It is natural to suppose that in the stadium the diskos and spear were thrown from the line of stone slabs which mark the start, and which are also called βαλβῖδες. The stone pillars placed along the sides of the course at regular intervals would have been useful for measuring the distance of the throw. But there is no direct evidence for identifying the balbis with the starting lines. In the Delphic inscription, containing contracts for the Pythian festival,[[577]] we find mention of “the arrangements for the pentathletes,” the contract for which was eight staters. These would seem to refer to arrangements for the diskos and spear competitions, i.e. the balbis and means for measuring the throws.
The throw was measured from the front line of the balbis to the place where the diskos or spear fell, and it is obvious that the competitor might not overstep this line under penalty of disqualification.[[578]] In the gymnasia this line might be marked out temporarily by means of spears stuck in the ground on either side, or, as Dr. Pernice has suggested, by a line traced on the sand, though I cannot agree with his interpretation of certain vases on which he fancies the tracing of this line to be represented.[[579]] The place where the diskos fell was marked by a peg or arrow as described by Statius,[[580]] and on several vases we see a diskobolos in the act of putting down or taking up such a mark (Fig. [74]).
Fig. 74. (a) R.-f. kylix. Chiusi. (b) R.-f. kylix. Würzburg, 357, A.
In the modern “free style” the diskos is thrown from a circular area 2-1/2 metres in diameter, and the method of throwing is a modification of throwing the hammer, the thrower’s body making two or three complete turns. There is no trace in ancient times of such a method or of a circular area and, effective as it is, we may doubt if it would ever have been invented but for the experience acquired in hammer-throwing or in slinging weights.
Throwing the diskos has acquired a practical interest of late years owing to the revival of this event in the modern Olympic Games.

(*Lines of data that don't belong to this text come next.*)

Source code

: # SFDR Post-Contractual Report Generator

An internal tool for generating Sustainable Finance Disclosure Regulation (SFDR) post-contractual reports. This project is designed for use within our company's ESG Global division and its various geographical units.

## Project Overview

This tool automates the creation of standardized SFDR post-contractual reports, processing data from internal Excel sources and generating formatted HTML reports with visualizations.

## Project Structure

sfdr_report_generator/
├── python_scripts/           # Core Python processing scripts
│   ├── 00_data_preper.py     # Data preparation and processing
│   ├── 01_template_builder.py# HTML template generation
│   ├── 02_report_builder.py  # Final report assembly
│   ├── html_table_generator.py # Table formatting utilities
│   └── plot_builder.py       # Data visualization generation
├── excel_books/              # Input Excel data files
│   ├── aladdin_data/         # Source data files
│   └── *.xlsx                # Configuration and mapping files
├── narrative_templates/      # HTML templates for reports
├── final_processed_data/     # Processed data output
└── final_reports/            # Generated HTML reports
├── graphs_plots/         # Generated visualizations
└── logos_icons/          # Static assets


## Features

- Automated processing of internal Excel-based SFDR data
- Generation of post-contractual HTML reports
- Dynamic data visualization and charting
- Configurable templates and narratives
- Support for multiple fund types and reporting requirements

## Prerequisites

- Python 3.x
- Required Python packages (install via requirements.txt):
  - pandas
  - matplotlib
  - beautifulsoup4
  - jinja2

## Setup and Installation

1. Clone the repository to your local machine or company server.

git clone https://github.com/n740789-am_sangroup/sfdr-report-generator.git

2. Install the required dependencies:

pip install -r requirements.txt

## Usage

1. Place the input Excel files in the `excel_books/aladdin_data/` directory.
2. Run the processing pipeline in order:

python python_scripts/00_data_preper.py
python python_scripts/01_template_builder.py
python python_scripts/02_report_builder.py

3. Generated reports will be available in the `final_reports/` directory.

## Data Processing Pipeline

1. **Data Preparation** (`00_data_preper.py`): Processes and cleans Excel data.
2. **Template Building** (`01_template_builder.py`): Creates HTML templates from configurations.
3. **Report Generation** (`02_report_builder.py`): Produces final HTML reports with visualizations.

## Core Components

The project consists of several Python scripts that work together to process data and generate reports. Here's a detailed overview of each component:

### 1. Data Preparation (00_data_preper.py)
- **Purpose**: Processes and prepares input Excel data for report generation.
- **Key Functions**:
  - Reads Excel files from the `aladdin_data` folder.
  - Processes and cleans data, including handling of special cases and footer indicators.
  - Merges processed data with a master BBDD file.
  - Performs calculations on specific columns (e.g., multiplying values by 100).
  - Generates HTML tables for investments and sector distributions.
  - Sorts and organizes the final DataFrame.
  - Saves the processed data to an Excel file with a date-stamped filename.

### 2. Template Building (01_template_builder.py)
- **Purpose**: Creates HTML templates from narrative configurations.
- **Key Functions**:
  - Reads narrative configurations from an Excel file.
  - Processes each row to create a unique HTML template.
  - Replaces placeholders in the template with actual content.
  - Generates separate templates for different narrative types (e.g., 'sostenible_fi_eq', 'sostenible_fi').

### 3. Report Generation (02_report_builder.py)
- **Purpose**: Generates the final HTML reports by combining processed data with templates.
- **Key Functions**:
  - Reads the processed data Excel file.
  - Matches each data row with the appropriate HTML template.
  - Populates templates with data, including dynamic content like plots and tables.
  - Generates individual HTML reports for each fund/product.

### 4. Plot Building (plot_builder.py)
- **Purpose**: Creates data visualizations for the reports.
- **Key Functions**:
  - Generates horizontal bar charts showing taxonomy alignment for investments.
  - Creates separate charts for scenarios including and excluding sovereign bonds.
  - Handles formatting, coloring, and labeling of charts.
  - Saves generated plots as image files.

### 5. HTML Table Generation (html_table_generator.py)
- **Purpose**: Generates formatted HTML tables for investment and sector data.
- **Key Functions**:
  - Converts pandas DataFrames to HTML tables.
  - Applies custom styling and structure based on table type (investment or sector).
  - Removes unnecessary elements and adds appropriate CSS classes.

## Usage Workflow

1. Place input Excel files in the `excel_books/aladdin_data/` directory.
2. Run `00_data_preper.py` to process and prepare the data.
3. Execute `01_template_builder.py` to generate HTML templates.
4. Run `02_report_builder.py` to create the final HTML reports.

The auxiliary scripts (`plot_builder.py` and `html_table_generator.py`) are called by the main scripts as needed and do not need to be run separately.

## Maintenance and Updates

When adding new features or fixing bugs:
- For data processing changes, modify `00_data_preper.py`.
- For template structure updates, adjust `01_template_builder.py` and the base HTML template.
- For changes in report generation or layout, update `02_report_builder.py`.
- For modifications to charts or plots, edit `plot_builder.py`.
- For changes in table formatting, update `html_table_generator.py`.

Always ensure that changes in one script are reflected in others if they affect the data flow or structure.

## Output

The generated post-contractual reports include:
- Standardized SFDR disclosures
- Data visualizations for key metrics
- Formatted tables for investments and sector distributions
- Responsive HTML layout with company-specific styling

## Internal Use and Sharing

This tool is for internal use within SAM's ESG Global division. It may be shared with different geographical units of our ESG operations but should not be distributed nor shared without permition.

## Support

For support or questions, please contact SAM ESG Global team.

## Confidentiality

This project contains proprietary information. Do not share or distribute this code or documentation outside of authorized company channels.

Unfortunately neither of the styles at present in vogue can be regarded as satisfactory from an archaeological standpoint. For our knowledge of the ancient method of throwing we depend almost entirely on the monuments. The scanty literary evidence has no independent value. Fortunately the monumental evidence is exceptionally rich and varied. The two statues—the Standing Diskobolos and Myron’s Diskobolos—are of first-rate importance, such works being independent of the accidents which affect the types in the lesser arts. Besides these we have a multitude of vases, bronzes, coins, and gems connected with this subject. Most of the schemes based upon this evidence are, however, more or less unsatisfactory, because the authors have failed to recognise two important factors.[[581]] In the first place, apparent divergence of type is often due not to a difference in motive but to artistic causes, to differences in material, or space, or to the age or style of the artists. Secondly, though the principle of the Greek throw appears to have been always the same, there can be no doubt that the styles of individual performers were as varied as the styles of modern golfers, and these differences of style were naturally reflected in art. Hence the absurdity of endeavouring, as so many writers have done, to force all the attitudes depicted on the vases into a single series of movements.
The principle of the throw is clearly shown in Myron’s Diskobolos (Fig. [13]). The thrower, taking his stand with the right foot forward, swings or lifts the diskos to the front in his left hand, and then grasping it with his right hand, swings it vigorously downwards and backwards, turning both head and body to the right until he reaches the position represented by Myron. The right foot is the pivot on which the whole body swings. This swing of the body round a fixed point is of the essence of the swing of the diskos as it is of the swing of a golf club. The force comes not from the arms, which merely connect the body and the weight, but from the lift of the thighs and the swing of the body.
If we confine ourselves to the two statues, we see that no movement of the feet is necessary in the preliminary movements; but this simple scheme fails to explain a number of vase paintings and bronzes representing intermediate positions in which the diskobolos has his left foot forward. There are two types of such frequent occurrence that we may feel sure that they belong to the usual method of throwing the diskos.
Fig. 76. R.-f. kylix, in British Museum, E. 6.